Q:What is the difference between steel rebars and FRP rebars?: Steel rebars and FRP rebars are two different materials used for reinforcement in construction projects. The main difference between steel rebars and FRP (Fiber Reinforced Polymer) rebars lies in their composition and mechanical properties. Steel rebars are made of carbon steel and are known for their high tensile strength and durability. They have been widely used in construction for many years and are a reliable choice for reinforcing concrete structures. On the other hand, FRP rebars are made of fibers, such as glass or carbon, embedded in a polymer matrix. This composite material offers several advantages over steel rebars. Firstly, FRP rebars are lighter in weight, making them easier to handle and transport. This can reduce labor and equipment costs during construction. Secondly, FRP rebars are non-corrosive, unlike steel rebars. Steel rebars are prone to corrosion when exposed to moisture and chemicals, which can weaken the structure over time. FRP rebars do not rust or corrode, making them ideal for environments with high humidity, saltwater, or chemical exposure. Another significant difference is that FRP rebars have a high resistance to electromagnetic fields. This makes them suitable for applications in sensitive areas, such as hospitals, power plants, or telecommunication facilities, where electromagnetic interference should be minimized. However, there are also some limitations to consider with FRP rebars. They have lower tensile strength compared to steel rebars, which means they may not be suitable for heavy-load-bearing structures. Additionally, FRP rebars have a higher initial cost compared to steel rebars, although this can be offset by their long-term durability and reduced maintenance requirements. In summary, the main differences between steel rebars and FRP rebars lie in their composition, mechanical properties, and performance in different environmental conditions. Steel rebars offer high tensile strength but are vulnerable to corrosion, while FRP rebars are lighter, non-corrosive, and have a high resistance to electromagnetic fields. The choice between the two depends on the specific project requirements, load-bearing needs, and environmental factors.

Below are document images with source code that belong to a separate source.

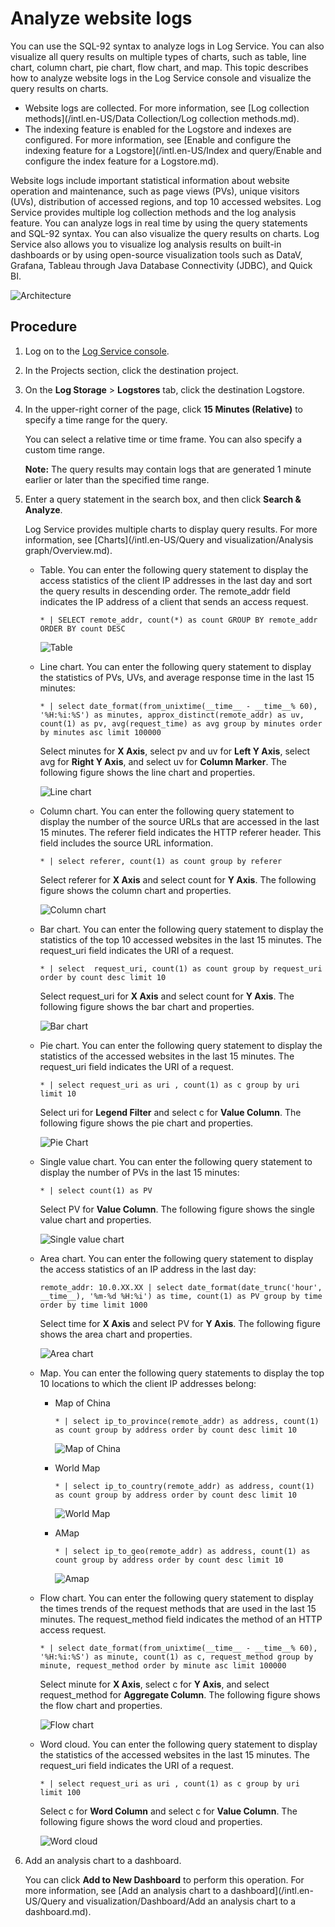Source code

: # Analyze website logs

You can use the SQL-92 syntax to analyze logs in Log Service. You can also visualize all query results on multiple types of charts, such as table, line chart, column chart, pie chart, flow chart, and map. This topic describes how to analyze website logs in the Log Service console and visualize the query results on charts.

-   Website logs are collected. For more information, see [Log collection methods](/intl.en-US/Data Collection/Log collection methods.md).
-   The indexing feature is enabled for the Logstore and indexes are configured. For more information, see [Enable and configure the indexing feature for a Logstore](/intl.en-US/Index and query/Enable and configure the index feature for a Logstore.md).

Website logs include important statistical information about website operation and maintenance, such as page views \(PVs\), unique visitors \(UVs\), distribution of accessed regions, and top 10 accessed websites. Log Service provides multiple log collection methods and the log analysis feature. You can analyze logs in real time by using the query statements and SQL-92 syntax. You can also visualize the query results on charts. Log Service also allows you to visualize log analysis results on built-in dashboards or by using open-source visualization tools such as DataV, Grafana, Tableau through Java Database Connectivity \(JDBC\), and Quick BI.

![Architecture](https://static-aliyun-doc.oss-accelerate.aliyuncs.com/assets/img/en-US/4270470061/p32503.png)

## Procedure

1.  Log on to the [Log Service console](https://sls.console.aliyun.com).

2.  In the Projects section, click the destination project.

3.  On the **Log Storage** \> **Logstores** tab, click the destination Logstore.

4.  In the upper-right corner of the page, click **15 Minutes \(Relative\)** to specify a time range for the query.

    You can select a relative time or time frame. You can also specify a custom time range.

    **Note:** The query results may contain logs that are generated 1 minute earlier or later than the specified time range.

5.  Enter a query statement in the search box, and then click **Search & Analyze**.

    Log Service provides multiple charts to display query results. For more information, see [Charts](/intl.en-US/Query and visualization/Analysis graph/Overview.md).

    -   Table. You can enter the following query statement to display the access statistics of the client IP addresses in the last day and sort the query results in descending order. The remote\_addr field indicates the IP address of a client that sends an access request.

        ```
        * | SELECT remote_addr, count(*) as count GROUP BY remote_addr ORDER BY count DESC
        ```

        ![Table](https://static-aliyun-doc.oss-accelerate.aliyuncs.com/assets/img/en-US/4270470061/p32504.png)

    -   Line chart. You can enter the following query statement to display the statistics of PVs, UVs, and average response time in the last 15 minutes:

        ```
        * | select date_format(from_unixtime(__time__ - __time__% 60), '%H:%i:%S') as minutes, approx_distinct(remote_addr) as uv, count(1) as pv, avg(request_time) as avg group by minutes order by minutes asc limit 100000
        ```

        Select minutes for **X Axis**, select pv and uv for **Left Y Axis**, select avg for **Right Y Axis**, and select uv for **Column Marker**. The following figure shows the line chart and properties.

        ![Line chart](https://static-aliyun-doc.oss-accelerate.aliyuncs.com/assets/img/en-US/4270470061/p32505.png)

    -   Column chart. You can enter the following query statement to display the number of the source URLs that are accessed in the last 15 minutes. The referer field indicates the HTTP referer header. This field includes the source URL information.

        ```
        * | select referer, count(1) as count group by referer
        ```

        Select referer for **X Axis** and select count for **Y Axis**. The following figure shows the column chart and properties.

        ![Column chart](https://static-aliyun-doc.oss-accelerate.aliyuncs.com/assets/img/en-US/5270470061/p32507.png)

    -   Bar chart. You can enter the following query statement to display the statistics of the top 10 accessed websites in the last 15 minutes. The request\_uri field indicates the URI of a request.

        ```
        * | select  request_uri, count(1) as count group by request_uri order by count desc limit 10    
        ```

        Select request\_uri for **X Axis** and select count for **Y Axis**. The following figure shows the bar chart and properties.

        ![Bar chart](https://static-aliyun-doc.oss-accelerate.aliyuncs.com/assets/img/en-US/5270470061/p32508.png)

    -   Pie chart. You can enter the following query statement to display the statistics of the accessed websites in the last 15 minutes. The request\_uri field indicates the URI of a request.

        ```
        * | select request_uri as uri , count(1) as c group by uri limit 10
        ```

        Select uri for **Legend Filter** and select c for **Value Column**. The following figure shows the pie chart and properties.

        ![Pie Chart](https://static-aliyun-doc.oss-accelerate.aliyuncs.com/assets/img/en-US/5270470061/p32509.png)

    -   Single value chart. You can enter the following query statement to display the number of PVs in the last 15 minutes:

        ```
        * | select count(1) as PV
        ```

        Select PV for **Value Column**. The following figure shows the single value chart and properties.

        ![Single value chart](https://static-aliyun-doc.oss-accelerate.aliyuncs.com/assets/img/en-US/5270470061/p32512.png)

    -   Area chart. You can enter the following query statement to display the access statistics of an IP address in the last day:

        ```
        remote_addr: 10.0.XX.XX | select date_format(date_trunc('hour', __time__), '%m-%d %H:%i') as time, count(1) as PV group by time order by time limit 1000
        ```

        Select time for **X Axis** and select PV for **Y Axis**. The following figure shows the area chart and properties.

        ![Area chart](https://static-aliyun-doc.oss-accelerate.aliyuncs.com/assets/img/en-US/5270470061/p32513.png)

    -   Map. You can enter the following query statements to display the top 10 locations to which the client IP addresses belong:
        -   Map of China

            ```
            * | select ip_to_province(remote_addr) as address, count(1) as count group by address order by count desc limit 10
            ```

            ![Map of China](https://static-aliyun-doc.oss-accelerate.aliyuncs.com/assets/img/en-US/5270470061/p32514.png)

        -   World Map

            ```
            * | select ip_to_country(remote_addr) as address, count(1) as count group by address order by count desc limit 10
            ```

            ![World Map](https://static-aliyun-doc.oss-accelerate.aliyuncs.com/assets/img/en-US/5270470061/p32515.png)

        -   AMap

            ```
            * | select ip_to_geo(remote_addr) as address, count(1) as count group by address order by count desc limit 10
            ```

            ![Amap](https://static-aliyun-doc.oss-accelerate.aliyuncs.com/assets/img/en-US/5270470061/p32516.png)

    -   Flow chart. You can enter the following query statement to display the times trends of the request methods that are used in the last 15 minutes. The request\_method field indicates the method of an HTTP access request.

        ```
        * | select date_format(from_unixtime(__time__ - __time__% 60), '%H:%i:%S') as minute, count(1) as c, request_method group by minute, request_method order by minute asc limit 100000
        ```

        Select minute for **X Axis**, select c for **Y Axis**, and select request\_method for **Aggregate Column**. The following figure shows the flow chart and properties.

        ![Flow chart](https://static-aliyun-doc.oss-accelerate.aliyuncs.com/assets/img/en-US/5270470061/p32518.png)

    -   Word cloud. You can enter the following query statement to display the statistics of the accessed websites in the last 15 minutes. The request\_uri field indicates the URI of a request.

        ```
        * | select request_uri as uri , count(1) as c group by uri limit 100
        ```

        Select c for **Word Column** and select c for **Value Column**. The following figure shows the word cloud and properties.

        ![Word cloud](https://static-aliyun-doc.oss-accelerate.aliyuncs.com/assets/img/en-US/6270470061/p32520.png)

6.  Add an analysis chart to a dashboard.

    You can click **Add to New Dashboard** to perform this operation. For more information, see [Add an analysis chart to a dashboard](/intl.en-US/Query and visualization/Dashboard/Add an analysis chart to a dashboard.md).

Q:What are the standard sizes of steel rebars?: The standard sizes of steel rebars vary, but commonly available sizes range from #3 (3/8 inch diameter) to #11 (1 3/8 inch diameter). Rebars are typically sold in lengths of 20 or 40 feet.

Q:Are there any limitations on the maximum spacing between steel rebars in concrete?: Yes, there are limitations on the maximum spacing between steel rebars in concrete. These limitations are specified in building codes and standards. The maximum spacing is determined based on factors such as the structural requirements, load-bearing capacity, and the size and type of rebars used. These limitations ensure the structural integrity and durability of the concrete structure.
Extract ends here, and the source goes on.